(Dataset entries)
========================

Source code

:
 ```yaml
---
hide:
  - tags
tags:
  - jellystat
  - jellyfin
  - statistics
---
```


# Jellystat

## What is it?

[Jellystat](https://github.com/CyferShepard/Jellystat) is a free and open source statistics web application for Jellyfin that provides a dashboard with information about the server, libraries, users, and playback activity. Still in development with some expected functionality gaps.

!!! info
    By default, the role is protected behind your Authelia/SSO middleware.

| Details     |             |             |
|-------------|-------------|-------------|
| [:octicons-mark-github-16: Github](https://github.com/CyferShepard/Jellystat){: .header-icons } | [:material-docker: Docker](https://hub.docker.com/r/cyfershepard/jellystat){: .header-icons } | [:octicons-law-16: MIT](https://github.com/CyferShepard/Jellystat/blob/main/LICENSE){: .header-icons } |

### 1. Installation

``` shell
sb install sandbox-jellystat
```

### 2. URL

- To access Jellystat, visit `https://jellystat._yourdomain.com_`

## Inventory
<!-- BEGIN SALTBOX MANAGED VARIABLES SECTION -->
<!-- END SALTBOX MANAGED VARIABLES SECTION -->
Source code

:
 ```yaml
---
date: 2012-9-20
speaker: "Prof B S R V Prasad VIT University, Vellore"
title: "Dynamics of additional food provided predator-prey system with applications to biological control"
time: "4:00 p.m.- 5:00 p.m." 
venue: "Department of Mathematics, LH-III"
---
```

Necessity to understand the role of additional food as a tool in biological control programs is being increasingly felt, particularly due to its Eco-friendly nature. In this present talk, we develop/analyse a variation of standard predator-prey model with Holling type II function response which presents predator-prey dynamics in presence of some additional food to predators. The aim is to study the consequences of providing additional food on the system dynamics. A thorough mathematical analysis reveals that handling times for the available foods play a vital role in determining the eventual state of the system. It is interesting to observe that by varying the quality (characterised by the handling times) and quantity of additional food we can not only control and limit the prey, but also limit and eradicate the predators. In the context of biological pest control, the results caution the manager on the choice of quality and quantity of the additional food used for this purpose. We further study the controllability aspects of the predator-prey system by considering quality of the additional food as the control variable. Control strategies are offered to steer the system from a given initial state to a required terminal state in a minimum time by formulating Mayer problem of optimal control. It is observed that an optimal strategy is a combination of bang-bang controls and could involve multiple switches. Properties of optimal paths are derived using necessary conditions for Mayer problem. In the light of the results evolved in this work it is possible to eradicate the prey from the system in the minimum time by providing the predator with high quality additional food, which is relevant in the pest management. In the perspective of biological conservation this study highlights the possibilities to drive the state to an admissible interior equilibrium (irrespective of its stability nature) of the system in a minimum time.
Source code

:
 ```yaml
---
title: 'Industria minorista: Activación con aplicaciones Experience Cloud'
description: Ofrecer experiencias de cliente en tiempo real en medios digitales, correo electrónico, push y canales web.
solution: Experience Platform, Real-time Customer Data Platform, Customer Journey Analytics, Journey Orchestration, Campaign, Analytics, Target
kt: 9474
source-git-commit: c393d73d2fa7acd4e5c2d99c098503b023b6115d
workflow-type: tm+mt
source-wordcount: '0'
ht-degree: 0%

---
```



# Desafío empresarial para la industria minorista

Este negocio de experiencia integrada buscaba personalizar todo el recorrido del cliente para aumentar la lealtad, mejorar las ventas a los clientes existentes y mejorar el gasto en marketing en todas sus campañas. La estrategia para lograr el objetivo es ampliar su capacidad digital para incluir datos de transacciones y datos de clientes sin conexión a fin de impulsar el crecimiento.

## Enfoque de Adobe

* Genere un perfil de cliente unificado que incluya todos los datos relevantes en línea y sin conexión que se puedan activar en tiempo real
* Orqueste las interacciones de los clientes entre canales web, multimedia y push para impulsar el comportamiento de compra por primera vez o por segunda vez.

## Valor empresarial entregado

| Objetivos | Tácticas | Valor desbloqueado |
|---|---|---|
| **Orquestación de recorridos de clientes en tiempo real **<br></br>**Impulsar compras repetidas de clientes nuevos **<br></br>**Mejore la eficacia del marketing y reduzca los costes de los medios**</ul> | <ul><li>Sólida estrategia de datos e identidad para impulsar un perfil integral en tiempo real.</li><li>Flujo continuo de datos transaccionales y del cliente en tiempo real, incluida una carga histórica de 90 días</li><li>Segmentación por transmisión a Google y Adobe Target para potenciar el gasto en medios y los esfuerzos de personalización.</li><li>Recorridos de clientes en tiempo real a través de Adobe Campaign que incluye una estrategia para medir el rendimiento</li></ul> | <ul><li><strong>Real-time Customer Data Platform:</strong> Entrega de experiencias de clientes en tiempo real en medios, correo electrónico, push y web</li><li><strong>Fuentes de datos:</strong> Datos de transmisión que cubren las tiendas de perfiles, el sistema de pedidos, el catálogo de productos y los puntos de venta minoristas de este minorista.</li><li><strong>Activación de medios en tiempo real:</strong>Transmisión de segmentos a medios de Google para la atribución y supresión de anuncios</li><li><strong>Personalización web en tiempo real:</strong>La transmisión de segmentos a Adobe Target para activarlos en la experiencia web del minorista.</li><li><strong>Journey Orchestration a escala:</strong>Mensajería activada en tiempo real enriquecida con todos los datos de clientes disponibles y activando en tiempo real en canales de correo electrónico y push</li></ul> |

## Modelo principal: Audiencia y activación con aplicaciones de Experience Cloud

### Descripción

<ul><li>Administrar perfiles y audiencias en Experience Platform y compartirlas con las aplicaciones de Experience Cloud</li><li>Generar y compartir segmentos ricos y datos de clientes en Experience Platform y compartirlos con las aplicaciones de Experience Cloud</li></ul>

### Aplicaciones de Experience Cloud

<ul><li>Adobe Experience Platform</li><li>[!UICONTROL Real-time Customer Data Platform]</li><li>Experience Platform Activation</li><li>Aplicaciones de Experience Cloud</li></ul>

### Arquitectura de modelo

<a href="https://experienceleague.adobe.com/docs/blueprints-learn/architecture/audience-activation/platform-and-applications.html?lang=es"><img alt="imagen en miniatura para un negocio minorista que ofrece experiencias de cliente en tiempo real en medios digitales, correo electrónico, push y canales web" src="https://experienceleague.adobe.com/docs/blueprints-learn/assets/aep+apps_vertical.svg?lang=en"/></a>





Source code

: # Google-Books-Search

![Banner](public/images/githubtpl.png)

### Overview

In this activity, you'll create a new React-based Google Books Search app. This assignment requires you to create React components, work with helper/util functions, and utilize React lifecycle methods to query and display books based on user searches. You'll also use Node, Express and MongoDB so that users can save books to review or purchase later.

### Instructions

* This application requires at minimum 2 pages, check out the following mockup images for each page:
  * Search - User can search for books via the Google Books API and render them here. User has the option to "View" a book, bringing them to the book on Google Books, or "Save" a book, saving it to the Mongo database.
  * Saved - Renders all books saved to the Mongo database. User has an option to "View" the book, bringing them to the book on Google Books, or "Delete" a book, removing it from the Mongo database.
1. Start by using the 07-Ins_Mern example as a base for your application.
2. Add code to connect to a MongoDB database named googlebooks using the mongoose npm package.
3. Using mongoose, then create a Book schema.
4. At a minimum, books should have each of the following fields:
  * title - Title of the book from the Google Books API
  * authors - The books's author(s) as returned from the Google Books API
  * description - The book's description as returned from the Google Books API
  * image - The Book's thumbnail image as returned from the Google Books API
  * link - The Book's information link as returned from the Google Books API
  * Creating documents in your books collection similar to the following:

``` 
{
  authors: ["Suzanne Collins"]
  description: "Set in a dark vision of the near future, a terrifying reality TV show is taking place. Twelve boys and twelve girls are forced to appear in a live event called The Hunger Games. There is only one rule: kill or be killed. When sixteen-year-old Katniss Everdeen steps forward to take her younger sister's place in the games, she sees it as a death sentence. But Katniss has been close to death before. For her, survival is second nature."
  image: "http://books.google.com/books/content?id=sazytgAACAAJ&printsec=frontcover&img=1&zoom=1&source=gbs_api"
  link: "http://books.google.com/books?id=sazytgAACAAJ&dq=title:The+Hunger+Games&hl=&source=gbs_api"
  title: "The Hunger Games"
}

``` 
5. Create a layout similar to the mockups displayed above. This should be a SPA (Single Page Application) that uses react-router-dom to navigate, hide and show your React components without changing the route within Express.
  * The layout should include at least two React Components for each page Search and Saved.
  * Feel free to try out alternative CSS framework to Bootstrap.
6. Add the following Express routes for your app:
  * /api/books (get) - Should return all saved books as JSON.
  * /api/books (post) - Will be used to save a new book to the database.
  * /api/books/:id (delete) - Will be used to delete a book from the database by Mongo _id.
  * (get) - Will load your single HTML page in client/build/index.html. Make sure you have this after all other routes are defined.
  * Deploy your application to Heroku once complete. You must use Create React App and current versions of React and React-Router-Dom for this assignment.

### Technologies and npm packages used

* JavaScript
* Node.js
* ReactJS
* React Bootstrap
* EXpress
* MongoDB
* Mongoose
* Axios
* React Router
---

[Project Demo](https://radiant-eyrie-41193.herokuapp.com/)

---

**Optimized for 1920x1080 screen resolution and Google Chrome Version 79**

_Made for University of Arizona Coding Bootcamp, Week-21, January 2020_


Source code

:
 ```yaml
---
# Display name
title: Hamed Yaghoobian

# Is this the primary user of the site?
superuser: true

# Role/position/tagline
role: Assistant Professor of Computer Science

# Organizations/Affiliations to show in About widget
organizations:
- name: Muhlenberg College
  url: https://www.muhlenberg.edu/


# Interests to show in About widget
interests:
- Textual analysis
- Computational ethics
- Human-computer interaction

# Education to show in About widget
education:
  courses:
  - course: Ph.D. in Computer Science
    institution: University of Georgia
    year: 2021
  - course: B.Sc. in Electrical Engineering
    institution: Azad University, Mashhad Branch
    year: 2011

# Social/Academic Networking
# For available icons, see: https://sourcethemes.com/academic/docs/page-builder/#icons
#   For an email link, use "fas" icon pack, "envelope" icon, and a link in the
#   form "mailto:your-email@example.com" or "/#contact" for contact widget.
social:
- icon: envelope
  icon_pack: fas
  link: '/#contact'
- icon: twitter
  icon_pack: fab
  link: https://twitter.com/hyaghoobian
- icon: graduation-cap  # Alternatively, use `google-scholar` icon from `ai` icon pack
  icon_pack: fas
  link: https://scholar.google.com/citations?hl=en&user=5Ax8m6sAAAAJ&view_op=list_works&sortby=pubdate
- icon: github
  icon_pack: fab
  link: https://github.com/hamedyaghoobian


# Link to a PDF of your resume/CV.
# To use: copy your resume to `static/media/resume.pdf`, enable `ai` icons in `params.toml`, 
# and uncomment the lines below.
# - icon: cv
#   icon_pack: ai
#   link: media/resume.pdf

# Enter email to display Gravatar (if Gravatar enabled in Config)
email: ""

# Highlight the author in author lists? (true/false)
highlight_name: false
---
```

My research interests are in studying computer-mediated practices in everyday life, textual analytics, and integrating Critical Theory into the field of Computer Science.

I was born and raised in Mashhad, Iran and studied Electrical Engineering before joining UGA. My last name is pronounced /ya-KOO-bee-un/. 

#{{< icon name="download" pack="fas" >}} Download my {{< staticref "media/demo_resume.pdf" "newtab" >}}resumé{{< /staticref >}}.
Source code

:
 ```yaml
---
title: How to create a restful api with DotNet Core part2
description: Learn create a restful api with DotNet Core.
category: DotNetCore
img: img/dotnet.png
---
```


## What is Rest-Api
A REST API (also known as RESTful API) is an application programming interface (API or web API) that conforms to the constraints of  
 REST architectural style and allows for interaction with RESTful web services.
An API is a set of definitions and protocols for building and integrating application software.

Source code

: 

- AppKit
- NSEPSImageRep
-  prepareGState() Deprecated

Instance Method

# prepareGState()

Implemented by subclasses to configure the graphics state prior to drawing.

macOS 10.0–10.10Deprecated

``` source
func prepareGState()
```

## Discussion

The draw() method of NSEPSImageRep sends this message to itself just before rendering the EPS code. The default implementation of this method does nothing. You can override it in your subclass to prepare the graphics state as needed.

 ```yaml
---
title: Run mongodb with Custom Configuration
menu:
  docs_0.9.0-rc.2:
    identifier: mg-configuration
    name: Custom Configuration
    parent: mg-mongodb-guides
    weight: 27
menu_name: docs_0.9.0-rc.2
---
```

========================

Copy every line of the data that holds the string "routes".

6. Add the following Express routes for your app:
  * (get) - Will load your single HTML page in client/build/index.html. Make sure you have this after all other routes are defined.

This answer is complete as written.